Fast on its way to the hall of fame.


----------



## Kephart P.E. (Jun 18, 2009)

Sorry about the first line, what I was thinking isn't exactly what I ended up typing. What I meant was that I would agree that it ain't all about the money, but I don't that I somehow derive all worth from how much I am paid, if that was the case I would be a salesman, not an engineer.

And sure the Navy is as big as lots of Corporations, except you can't be fired or quit. This is a big difference than the private sector, aka the real world.

FYI I was in the Army and at no point did I feel I was treated as an employee, I was a soldier, its way different.

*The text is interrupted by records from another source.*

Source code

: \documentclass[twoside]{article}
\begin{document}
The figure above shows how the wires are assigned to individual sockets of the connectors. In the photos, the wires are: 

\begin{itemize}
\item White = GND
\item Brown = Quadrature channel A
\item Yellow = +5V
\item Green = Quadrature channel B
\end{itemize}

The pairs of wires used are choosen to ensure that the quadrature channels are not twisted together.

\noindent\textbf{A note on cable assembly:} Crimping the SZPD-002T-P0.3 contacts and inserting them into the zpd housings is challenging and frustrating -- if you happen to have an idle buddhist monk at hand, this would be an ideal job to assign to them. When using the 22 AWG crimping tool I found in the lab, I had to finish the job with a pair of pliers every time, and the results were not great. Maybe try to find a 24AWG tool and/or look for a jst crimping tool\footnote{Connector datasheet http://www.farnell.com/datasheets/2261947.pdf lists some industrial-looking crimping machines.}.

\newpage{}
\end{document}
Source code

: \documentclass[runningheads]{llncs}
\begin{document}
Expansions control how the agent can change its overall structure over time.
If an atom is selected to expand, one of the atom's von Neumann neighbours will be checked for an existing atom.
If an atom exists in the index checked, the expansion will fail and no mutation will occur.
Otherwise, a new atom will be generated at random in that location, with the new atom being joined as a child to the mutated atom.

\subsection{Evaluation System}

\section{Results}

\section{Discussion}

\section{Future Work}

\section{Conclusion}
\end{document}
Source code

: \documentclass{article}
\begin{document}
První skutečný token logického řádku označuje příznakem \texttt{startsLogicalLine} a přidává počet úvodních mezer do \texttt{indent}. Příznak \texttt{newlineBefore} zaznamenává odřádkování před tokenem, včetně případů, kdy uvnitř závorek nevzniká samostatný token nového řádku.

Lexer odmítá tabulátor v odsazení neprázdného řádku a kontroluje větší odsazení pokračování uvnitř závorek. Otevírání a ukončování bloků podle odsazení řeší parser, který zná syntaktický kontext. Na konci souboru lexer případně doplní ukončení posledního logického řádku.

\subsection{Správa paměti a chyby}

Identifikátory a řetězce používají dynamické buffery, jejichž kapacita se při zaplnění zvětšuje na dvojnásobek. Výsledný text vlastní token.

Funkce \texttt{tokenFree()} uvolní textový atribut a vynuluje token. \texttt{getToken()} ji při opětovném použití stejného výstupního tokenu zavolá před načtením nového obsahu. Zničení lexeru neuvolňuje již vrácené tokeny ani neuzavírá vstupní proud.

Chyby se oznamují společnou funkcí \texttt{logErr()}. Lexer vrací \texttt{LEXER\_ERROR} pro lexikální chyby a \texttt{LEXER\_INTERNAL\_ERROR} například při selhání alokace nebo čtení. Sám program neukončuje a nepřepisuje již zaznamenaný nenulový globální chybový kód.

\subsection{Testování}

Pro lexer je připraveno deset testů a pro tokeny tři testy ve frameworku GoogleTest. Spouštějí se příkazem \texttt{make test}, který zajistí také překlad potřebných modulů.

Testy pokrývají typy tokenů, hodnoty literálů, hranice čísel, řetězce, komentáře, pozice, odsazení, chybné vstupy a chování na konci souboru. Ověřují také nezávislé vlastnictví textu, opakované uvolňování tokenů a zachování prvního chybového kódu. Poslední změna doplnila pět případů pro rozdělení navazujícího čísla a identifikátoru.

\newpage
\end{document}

And I am sorry, but maybe we are talking about two different things, aren't Contracts WRITTEN ON PAPER? Out here in the Private sector, hardly anybody but Executives are offered Employee Agreements (ie contracts) the rest of use guys that work for a living are At-Will Employees, which means we can walk out the door or be shown it at anytime. Please feel free to enlighten me with a broad list of companies that routinely offer lowly Employee Engineers Contracts.

The "Fiercely Loyal" stuff in my opinion is BS. How do you prove this? Because the Navy has never fired you? People are laid off all the time from lots of companies, the companies make these decisions not base on anything other the the bottom line.

And I am not talking about myself, actually I have never been laid off from a job or fired, -knock on wood. So it isn't like I am a bitter about my personal situation.


----------



## IlPadrino (Jun 18, 2009)

D. Kephart said:


> Sorry about the first line, what I was thinking isn't exactly what I ended up typing. What I meant was that I would agree that it ain't all about the money, but I don't that I somehow derive all worth from how much I am paid, if that was the case I would be a salesman, not an engineer.


OK... I'm still confused, though. You wrote "This is why I have always held to the principle that I value loyalty, you are a fool if you stick around forever at one company. I am not saying I would jump every 2-5 years, but at some point in order to see that you maximizing your income you are forced to look around." I took this to mean that if you didn't maximize your income you were being a fool. If that's not what you meant, I misunderstood.



D. Kephart said:


> And sure the Navy is as big as lots of Corporations, except you can't be fired or quit. This is a big difference than the private sector, aka the real world.
> FYI I was in the Army and at no point did I feel I was treated as an employee, I was a soldier, its way different.


You were in the U. S. Army? The United States has an all-volunteer military (which you'd know if you served in the U. S. Army) and after your contracted obligation is up, you can quit at any time, notwithstanding stop loss policies. You can be fired at ANY time. Is the public sector in another dimension? I didn't realize it was outside the "real world".



D. Kephart said:


> And I am sorry, but maybe we are talking about two different things, aren't Contracts WRITTEN ON PAPER? Out here in the Private sector, hardly anybody but Executives are offered Employee Agreements (ie contracts) the rest of use guys that work for a living are At-Will Employees, which means we can walk out the door or be shown it at anytime. Please feel free to enlighten me with a broad list of companies that routinely offer lowly Employee Engineers Contracts.
> The "Fiercely Loyal" stuff in my opinion is BS. How do you prove this? Because the Navy has never fired you? People are laid off all the time from lots of companies, the companies make these decisions not base on anything other the the bottom line.


I don't understand why you're talking about Employee Agreements... I'm trying to explain why LOYALTY isn't something you put on paper (which, as you point out, is why there are Employee Agreement contracts). If you find is BS that there are fiercely loyal companies, so be it... But my response has nothing to do with not being fired by the Navy and it doesn't have anything to do with people getting laid off all the time from lots of companies. Not all companies are about the bottom line!

Sheesh! and I thought *I* was cynical.


----------



## mechie_aggie (Jun 18, 2009)

Wow!!

Never thought that this thread will take such a drastic turn.

Is the discussion relevant to the topic title?


----------



## Kephart P.E. (Jun 18, 2009)

mechie_aggie said:


> Wow!!
> Never thought that this thread will take such a drastic turn.
> 
> Is the discussion relevant to the topic title?


No

The original post I responded to was noting that people doing the same job are often paid quite different sums of money often based on when people are hired, not how good they are.

That is why I believe it is foolish to stay at the same company forever.

The Navy Man disagrees.


----------